[Date Prev][Date Next][Thread Prev][Thread Next]
[Date Index]
[Thread Index]
- Subject: Re: Native Complex numbers for LuaJIT-2 [was Re: Benchmark shootout shows LuaJIT 2.0]
- From: Mike Pall <mikelu-0911@...>
- Date: Mon, 2 Nov 2009 15:43:28 +0100
Leo Razoumov wrote:
> I would like to give it a try. I implemented complex numbers as
> userdata for the Lua interpreter. But userdata is allocated on the
> heap and, thus, is too slow for tight loops commonly found in
> numerics.
> Bringing down box/unbox overhead could save the day.
Yes, the JIT compiler ought to be able to remove the overhead in
tight loops. It might not work too well for branchy loops, though.
> Also I am a bit worried about function dispatch. Adding two
> doubles is a native Lua opcode and it does not go through the
> trouble of metamethods. Using __add, __mul, etc metamethods
> dispatch for complex numbers is slow. Could it be avoided?
That's an issue for the interpreter, yes. But the JIT compiler
treats metamethod dispatch like any other table lookup. It's
usually able to disambiguate it, to hoist it and so on.
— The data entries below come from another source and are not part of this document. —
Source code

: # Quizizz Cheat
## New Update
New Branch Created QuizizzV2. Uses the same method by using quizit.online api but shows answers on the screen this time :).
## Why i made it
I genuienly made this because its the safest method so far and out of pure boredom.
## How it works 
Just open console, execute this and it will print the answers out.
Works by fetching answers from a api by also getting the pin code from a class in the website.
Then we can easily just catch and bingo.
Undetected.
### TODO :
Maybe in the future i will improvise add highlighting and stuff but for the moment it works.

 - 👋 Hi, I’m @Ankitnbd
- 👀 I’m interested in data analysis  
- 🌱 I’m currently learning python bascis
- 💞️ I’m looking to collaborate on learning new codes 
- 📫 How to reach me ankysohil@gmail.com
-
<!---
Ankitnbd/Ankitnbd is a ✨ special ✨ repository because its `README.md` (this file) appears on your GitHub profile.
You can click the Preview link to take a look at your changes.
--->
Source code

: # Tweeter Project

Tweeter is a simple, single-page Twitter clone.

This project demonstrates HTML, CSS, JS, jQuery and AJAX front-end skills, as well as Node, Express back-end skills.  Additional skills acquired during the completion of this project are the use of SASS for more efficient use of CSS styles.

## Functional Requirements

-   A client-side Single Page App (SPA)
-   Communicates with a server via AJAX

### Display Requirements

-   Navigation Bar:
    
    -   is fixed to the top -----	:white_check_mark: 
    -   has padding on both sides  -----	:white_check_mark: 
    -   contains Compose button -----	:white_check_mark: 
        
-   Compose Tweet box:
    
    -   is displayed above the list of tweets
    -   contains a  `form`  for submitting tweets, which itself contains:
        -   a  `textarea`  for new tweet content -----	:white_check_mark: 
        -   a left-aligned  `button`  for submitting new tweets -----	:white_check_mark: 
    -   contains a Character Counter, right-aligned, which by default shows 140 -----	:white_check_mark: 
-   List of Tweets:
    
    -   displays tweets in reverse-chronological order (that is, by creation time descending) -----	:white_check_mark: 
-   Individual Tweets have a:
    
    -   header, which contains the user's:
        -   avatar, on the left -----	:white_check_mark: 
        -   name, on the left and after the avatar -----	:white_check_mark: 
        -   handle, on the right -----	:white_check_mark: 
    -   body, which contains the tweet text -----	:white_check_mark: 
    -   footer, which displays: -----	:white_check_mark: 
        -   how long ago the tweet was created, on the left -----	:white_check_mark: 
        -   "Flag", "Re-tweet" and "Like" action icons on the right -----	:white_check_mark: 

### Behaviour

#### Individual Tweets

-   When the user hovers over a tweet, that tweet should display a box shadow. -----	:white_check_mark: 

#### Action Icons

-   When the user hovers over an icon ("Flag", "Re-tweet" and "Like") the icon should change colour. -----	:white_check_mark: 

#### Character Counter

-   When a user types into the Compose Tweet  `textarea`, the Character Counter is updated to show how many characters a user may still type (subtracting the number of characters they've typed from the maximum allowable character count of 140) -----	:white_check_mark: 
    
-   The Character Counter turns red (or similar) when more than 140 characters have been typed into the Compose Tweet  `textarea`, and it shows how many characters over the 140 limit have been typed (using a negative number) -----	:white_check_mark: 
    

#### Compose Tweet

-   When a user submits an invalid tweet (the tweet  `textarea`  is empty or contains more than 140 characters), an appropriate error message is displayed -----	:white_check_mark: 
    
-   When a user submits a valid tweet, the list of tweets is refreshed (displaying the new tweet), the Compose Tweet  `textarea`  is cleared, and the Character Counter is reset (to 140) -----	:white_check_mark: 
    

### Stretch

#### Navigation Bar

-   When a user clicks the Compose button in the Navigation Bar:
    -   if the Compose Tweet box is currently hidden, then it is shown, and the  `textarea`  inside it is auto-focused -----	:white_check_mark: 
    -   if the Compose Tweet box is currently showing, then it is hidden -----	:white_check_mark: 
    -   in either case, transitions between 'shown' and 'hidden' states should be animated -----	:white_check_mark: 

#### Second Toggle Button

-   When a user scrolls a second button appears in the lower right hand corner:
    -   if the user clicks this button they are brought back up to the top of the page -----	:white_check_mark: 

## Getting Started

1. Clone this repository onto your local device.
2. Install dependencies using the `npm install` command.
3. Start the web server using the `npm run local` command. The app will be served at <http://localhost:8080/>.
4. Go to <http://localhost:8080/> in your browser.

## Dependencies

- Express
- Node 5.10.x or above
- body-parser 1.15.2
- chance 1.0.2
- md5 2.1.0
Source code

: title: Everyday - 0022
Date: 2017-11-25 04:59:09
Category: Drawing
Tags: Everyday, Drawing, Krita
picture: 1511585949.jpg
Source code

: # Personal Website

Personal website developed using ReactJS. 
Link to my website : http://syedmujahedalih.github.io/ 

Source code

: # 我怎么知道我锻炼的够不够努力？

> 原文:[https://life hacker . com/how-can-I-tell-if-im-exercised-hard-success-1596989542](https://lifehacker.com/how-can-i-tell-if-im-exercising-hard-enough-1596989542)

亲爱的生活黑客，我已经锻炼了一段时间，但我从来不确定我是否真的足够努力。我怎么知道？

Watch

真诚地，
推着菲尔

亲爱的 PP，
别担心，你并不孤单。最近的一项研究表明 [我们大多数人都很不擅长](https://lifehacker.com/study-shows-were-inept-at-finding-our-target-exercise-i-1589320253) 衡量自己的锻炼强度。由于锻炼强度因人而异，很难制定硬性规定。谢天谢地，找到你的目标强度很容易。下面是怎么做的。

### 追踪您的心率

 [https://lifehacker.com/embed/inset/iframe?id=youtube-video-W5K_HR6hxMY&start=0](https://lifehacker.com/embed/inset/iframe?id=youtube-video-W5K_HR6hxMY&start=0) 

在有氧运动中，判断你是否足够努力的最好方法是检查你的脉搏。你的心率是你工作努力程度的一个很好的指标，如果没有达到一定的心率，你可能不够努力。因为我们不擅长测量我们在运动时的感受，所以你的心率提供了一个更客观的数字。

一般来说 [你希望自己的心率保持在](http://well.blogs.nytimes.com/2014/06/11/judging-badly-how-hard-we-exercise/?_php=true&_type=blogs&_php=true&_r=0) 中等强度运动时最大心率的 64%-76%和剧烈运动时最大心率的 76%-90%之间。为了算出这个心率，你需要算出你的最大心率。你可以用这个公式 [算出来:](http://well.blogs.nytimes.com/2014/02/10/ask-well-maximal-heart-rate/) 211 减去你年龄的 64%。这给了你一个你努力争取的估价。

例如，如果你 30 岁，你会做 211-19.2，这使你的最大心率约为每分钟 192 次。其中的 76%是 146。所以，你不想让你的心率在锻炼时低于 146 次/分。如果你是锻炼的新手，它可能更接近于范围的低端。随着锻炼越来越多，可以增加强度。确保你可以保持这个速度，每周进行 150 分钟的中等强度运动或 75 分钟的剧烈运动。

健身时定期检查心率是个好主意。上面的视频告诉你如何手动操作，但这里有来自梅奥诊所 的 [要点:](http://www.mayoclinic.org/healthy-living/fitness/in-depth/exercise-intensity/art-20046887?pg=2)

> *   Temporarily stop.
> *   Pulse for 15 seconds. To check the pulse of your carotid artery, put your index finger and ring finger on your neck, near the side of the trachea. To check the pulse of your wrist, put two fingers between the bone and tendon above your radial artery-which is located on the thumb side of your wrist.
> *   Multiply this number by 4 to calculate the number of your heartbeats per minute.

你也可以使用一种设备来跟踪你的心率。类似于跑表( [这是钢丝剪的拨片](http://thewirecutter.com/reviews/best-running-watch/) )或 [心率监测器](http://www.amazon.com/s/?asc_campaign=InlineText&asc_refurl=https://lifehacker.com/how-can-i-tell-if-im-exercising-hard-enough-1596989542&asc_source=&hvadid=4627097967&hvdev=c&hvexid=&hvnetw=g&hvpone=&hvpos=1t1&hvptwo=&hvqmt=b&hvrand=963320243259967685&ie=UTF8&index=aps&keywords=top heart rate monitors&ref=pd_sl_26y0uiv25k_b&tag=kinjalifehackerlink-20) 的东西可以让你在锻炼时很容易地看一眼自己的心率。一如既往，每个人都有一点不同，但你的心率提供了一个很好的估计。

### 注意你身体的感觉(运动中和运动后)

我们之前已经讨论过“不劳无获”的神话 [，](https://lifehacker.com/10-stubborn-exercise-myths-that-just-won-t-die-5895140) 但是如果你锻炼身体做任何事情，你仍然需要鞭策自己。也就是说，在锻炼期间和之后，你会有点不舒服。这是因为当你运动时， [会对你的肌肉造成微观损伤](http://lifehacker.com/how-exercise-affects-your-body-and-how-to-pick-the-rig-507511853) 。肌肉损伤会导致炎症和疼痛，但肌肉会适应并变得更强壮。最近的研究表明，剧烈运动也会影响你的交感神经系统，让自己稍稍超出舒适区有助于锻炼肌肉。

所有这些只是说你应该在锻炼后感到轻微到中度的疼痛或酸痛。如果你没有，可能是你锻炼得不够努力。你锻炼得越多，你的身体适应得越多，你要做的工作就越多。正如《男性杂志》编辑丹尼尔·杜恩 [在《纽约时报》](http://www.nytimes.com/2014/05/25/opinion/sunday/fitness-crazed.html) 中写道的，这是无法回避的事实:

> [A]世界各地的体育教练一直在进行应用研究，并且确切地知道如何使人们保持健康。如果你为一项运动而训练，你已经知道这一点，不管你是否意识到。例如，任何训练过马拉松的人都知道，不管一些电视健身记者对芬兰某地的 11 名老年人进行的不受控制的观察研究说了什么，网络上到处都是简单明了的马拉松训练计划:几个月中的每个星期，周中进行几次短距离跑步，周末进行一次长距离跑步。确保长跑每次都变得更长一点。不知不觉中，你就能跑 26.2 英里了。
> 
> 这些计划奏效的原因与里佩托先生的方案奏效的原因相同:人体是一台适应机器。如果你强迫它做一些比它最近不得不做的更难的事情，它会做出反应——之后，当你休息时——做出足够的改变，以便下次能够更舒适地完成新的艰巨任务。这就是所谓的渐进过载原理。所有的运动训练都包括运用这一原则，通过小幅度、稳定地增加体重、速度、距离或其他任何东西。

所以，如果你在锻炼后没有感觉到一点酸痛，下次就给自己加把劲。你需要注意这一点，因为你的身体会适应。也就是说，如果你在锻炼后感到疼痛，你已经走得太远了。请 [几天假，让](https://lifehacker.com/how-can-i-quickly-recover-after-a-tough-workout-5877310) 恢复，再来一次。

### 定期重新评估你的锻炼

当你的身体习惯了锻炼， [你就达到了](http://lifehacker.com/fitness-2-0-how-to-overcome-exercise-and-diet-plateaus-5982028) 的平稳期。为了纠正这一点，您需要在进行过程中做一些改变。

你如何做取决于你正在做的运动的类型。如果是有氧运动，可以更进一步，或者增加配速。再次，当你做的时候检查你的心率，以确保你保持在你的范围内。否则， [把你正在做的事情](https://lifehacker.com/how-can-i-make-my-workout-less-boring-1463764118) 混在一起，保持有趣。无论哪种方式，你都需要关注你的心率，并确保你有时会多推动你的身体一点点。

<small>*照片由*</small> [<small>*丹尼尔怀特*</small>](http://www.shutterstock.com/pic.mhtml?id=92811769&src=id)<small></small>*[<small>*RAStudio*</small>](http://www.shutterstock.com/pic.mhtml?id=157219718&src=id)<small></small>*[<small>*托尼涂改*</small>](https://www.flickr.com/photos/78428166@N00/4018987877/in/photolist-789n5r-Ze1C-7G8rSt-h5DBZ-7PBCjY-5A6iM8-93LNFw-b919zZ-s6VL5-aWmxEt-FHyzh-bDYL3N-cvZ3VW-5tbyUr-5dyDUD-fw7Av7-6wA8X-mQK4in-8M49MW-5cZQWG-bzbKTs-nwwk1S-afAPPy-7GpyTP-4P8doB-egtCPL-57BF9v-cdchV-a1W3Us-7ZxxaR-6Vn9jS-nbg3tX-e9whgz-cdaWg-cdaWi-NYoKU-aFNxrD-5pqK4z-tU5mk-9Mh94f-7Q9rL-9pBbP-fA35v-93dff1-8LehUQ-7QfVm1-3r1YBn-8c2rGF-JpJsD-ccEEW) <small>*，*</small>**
[If the complex data type were to be defined as a special kind of
userdata, the JIT compiler could shortcut the dispatch even under
more difficult circumstances.]
To see the metamethod dispatch hoisting, try this program:
local t = {}
for i=1,100 do t[i] = tostring(i) end
local x = 0
for i=1,100 do x = x + t[i]:len() end
print(x)
The dispatch in the second loop first involves a lookup of the
"__index" table in the string metatable. Then "len" is looked up
in this table and the resulting function (string.len) is called.
Ok, so run it with:
luajit -jdump=im test.lua
Here's the loop part of the second trace:
->LOOP:
f7f21e20 cmp edi, ecx // Array bounds check
f7f21e22 jnb 0xf7f1a010 ->2
f7f21e28 cmp dword [eax+edi*8+0x4], -0x05 // Type check for array load
f7f21e2d jnz 0xf7f1a010 ->2
f7f21e33 mov esi, [eax+edi*8] // temp1 = t[i]
f7f21e36 xorps xmm6, xmm6
f7f21e39 cvtsi2sd xmm6, [esi+0xc] // temp2 = #temp1
f7f21e3e addsd xmm7, xmm6 // x = x + temp2
f7f21e42 add edi, +0x01
f7f21e45 cmp edi, +0x64
f7f21e48 jle 0xf7f21e20 ->LOOP
f7f21e4a jmp 0xf7f1a014 ->3
Pretty short, eh? As you can see, all dispatch has been hoisted.
--Mike